58      Referia no n.o 73, nota 53, das Conclusões no processo Generalstaatsanwaltschaft (Condições de detenção na Hungria) (C‑220/18 PPU, EU:C:2018:547), que o sistema alemão de entrega parece inspirado «no mesmo procedimento e nos mesmos princípios que regulam a extradição. Como já se salientou num relatório de 31 de março de 2009, apresentado pelo Conselho aos Estados‑Membros após a quarta ronda de avaliações mútuas sobre a aplicação prática dos MDE, as disposições da [legislação alemã] nesta matéria, incluindo após a reforma de 2006, “não ajudam a compreender que a entrega com base num MDE não é só uma variedade ligeiramente diferente da clássica extradição, mas uma nova forma de assistência baseada em princípios completamente diferentes […] Nesta situação, os peritos consideram que há um risco de as autoridades judiciárias [alemãs] recorrerem à legislação e à jurisprudência sobre a extradição […]” (ST 7058 2009 REV 2, de 30 de abril de 2009, Evaluation report on the fourth round of mutual evaluations “The practical application of the European arrest warrant and corresponding surrender procedures between Member States», report on Germany, p. 35)”».

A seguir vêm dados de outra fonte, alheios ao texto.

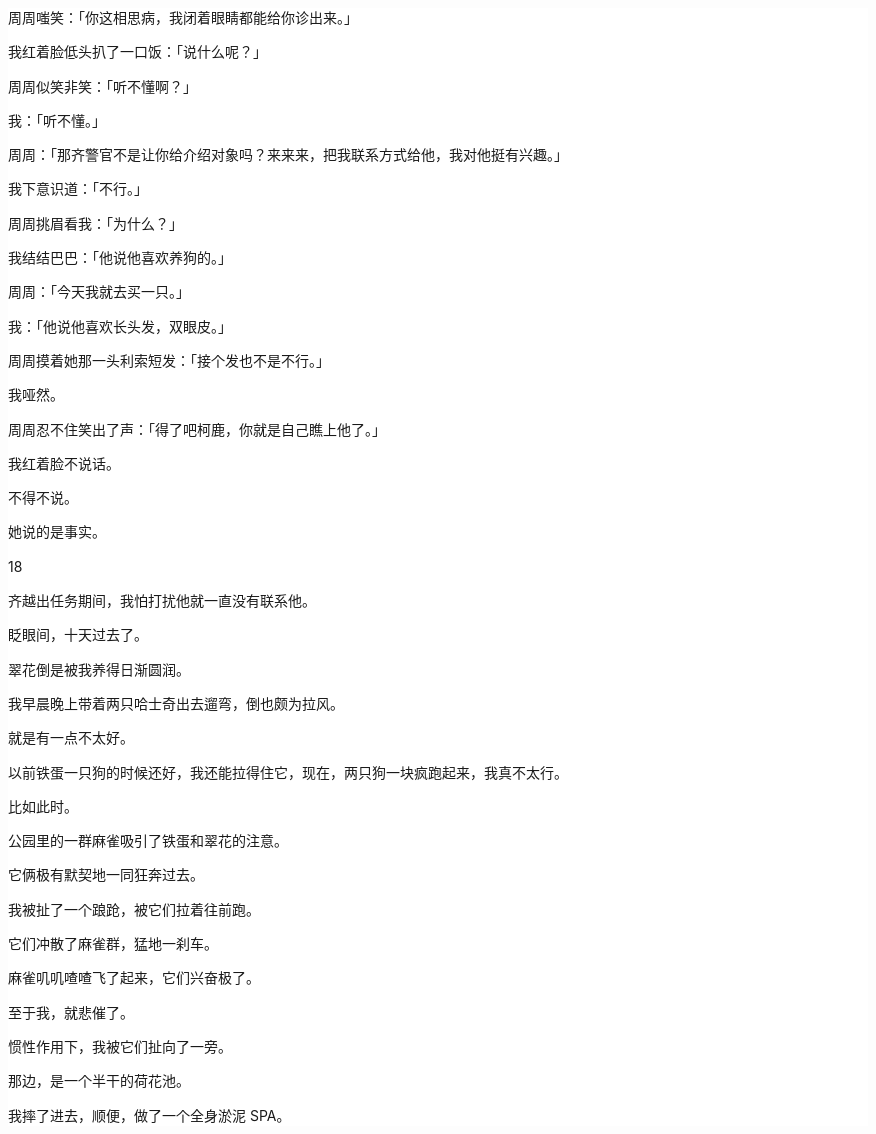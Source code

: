 周周嗤笑：「你这相思病，我闭着眼睛都能给你诊出来。」

我红着脸低头扒了一口饭：「说什么呢？」

周周似笑非笑：「听不懂啊？」

我：「听不懂。」

周周：「那齐警官不是让你给介绍对象吗？来来来，把我联系方式给他，我对他挺有兴趣。」

我下意识道：「不行。」

周周挑眉看我：「为什么？」

我结结巴巴：「他说他喜欢养狗的。」

周周：「今天我就去买一只。」

我：「他说他喜欢长头发，双眼皮。」

周周摸着她那一头利索短发：「接个发也不是不行。」

我哑然。

周周忍不住笑出了声：「得了吧柯鹿，你就是自己瞧上他了。」

我红着脸不说话。

不得不说。

她说的是事实。

18

齐越出任务期间，我怕打扰他就一直没有联系他。

眨眼间，十天过去了。

翠花倒是被我养得日渐圆润。

我早晨晚上带着两只哈士奇出去遛弯，倒也颇为拉风。

就是有一点不太好。

以前铁蛋一只狗的时候还好，我还能拉得住它，现在，两只狗一块疯跑起来，我真不太行。

比如此时。

公园里的一群麻雀吸引了铁蛋和翠花的注意。

它俩极有默契地一同狂奔过去。

我被扯了一个踉跄，被它们拉着往前跑。

它们冲散了麻雀群，猛地一刹车。

麻雀叽叽喳喳飞了起来，它们兴奋极了。

至于我，就悲催了。

惯性作用下，我被它们扯向了一旁。

那边，是一个半干的荷花池。

我摔了进去，顺便，做了一个全身淤泥 SPA。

59      Esta possibilidade teórica não resultaria apenas da relação institucional vigente entre o Ministério da Justiça e a Procuradoria, mas também, mais especificamente, do facto de, de acordo com o direito alemão, a Procuradoria atuar, neste âmbito, por delegação daquele Ministério (ou dos seus equivalentes nos Länder). Com efeito, como referia no n.o 73, nota 52, das Conclusões no processo Generalstaatsanwaltschaft (Condições de detenção na Hungria) (C‑220/18 PPU, EU:C:2018:547), «[s]egundo a nota transmitida pelo Governo alemão à Secretaria‑Geral do Conselho, em 7 de agosto de 2006 (ST 12509 2006 INIT, de 7 de setembro de 2006), “as autoridades judiciárias competentes nos termos do artigo 6.o [da Decisão‑Quadro 2002/584] são os Ministérios da Justiça da Federação e dos Estados Federados (Länder)”». O que também é confirmado pelo ponto 2.7 do despacho de reenvio.


60      Na audiência debateu‑se a possibilidade de o Procurador que não respeitasse as instruções ser, inclusivamente, afastado do caso ou ver‑se exposto, no futuro, a consequências negativas para a sua carreira. Sobre este aspeto existe uma certa controvérsia nos meios judiciais alemães.


61      Processo Minister for Justice and Equality contra PF (C‑509/18, n.os 32 a 35).